As I mentioned, we use the Elasticsearch Percolator to register our queries (about 3,500 of them) and run each post we crawl against them. We run about 1 million posts a day against those queries and when they match they are sent to our clients. The system is distributed and uses RabbitMQ to pull posts from our crawlers queue.

We made some optimizations in the past, where we didn’t run the Boolean query against a document if we knew beforehand it wouldn’t match. We did that by comparing some properties of the query and the document. For example, if the language didn’t match, there was no need to check the rest of the query.

The problem we faced

At our old configuration, we were able to run about 30 documents per minute against all of our queries per server (and a strong one). As the volume of crawled data and the number of queries grew, we began to have a problem keeping up, at times causing delays of a few hours between crawl time and alert match. We found ourselves adding more and more hardware to try and solve the problem.

The solution

What did the trick was to create pre-percolation process, that concatenates multiple posts and runs the queries against the concatenated string (you of course must remove the Boolean NOT clause of the query, I will explain why later on). If there is no match, then great, you just saved time checking each individual post, if there is a match, then bummer, you wasted time checking the concatenated string. Fortunately the former is much more frequent than the latter.

So now I will explain why it worked. Let’s take two phrases, or posts as an example:

  1. First post: “The quick brown fox jumps over the lazy dog”
  2. Second post: “This is a quick example since I’m lazy”

The combined text would be: “The quick brown fox jumps over the lazy dog This is a quick example since I’m lazy”

It’s obvious that a query that didn’t match the combined text wouldn’t match its children. So by running the query once against a long chunk of text, we didn’t need to run it against two shorter chunks of text. If on the other hand it did match, we would then need to run it against each post to see which query matched which post. But even then we know which query matched and we wouldn’t have to run all the queries again on each post.

So why is running a query against a large chunk of text faster than running it against two short chunks of text? That’s because we run the query against the index, and the size of the index of  the concatenated texts is smaller than the size of each posts index combined:

SizeOfIndex(Post A + Post B) < SizeOfIndex(Post A) + SizeOfIndex(Post B)

Why stop at two posts combined? Why not 100? You can, and should of course concatenate more than two posts, but be careful and remember that once a query matches the concatenated text, you actually wasted resources, as you now need to query against each post (or do a binary search).

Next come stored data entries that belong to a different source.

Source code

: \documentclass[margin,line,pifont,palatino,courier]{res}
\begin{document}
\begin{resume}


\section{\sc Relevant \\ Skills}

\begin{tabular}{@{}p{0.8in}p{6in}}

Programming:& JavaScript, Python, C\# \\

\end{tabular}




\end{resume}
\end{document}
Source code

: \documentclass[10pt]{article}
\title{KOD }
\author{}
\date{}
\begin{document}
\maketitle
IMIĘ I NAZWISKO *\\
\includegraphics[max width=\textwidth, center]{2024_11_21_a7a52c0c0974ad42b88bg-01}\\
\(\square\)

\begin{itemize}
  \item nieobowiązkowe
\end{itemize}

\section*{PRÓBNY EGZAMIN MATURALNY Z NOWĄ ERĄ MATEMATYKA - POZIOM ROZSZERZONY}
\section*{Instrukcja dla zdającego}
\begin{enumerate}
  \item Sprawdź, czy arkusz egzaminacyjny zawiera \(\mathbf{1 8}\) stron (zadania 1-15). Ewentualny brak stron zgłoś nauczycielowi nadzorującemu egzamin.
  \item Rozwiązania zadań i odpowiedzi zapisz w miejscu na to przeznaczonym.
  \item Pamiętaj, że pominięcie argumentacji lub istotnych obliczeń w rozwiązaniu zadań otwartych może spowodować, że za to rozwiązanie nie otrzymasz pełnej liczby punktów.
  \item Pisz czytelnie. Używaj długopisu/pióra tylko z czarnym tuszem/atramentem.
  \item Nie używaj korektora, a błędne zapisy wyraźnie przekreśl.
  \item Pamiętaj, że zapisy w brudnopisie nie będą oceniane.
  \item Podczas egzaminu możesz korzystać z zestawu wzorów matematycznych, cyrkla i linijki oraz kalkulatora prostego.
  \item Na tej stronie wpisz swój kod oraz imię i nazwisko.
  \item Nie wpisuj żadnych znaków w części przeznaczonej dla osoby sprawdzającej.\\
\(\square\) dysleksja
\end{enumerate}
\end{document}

You want to reach a balance point where your chances to not match are much greater, as on that point your system will be optimized.

I mentioned earlier that you must remove the Boolean NOT clause of the query. If you don’t remove it, you might miss relevant posts. Let’s take the query “quick -example” and run it against the above concatenated text, this of course won’t match as the keyword “example” exists in the text, but it should have matched since the first post matched the query.

That’s it. The solution takes more memory as we are now running two percolators (pre-percolator and the actual alert percolator), but it’s 4 times faster! Hooray!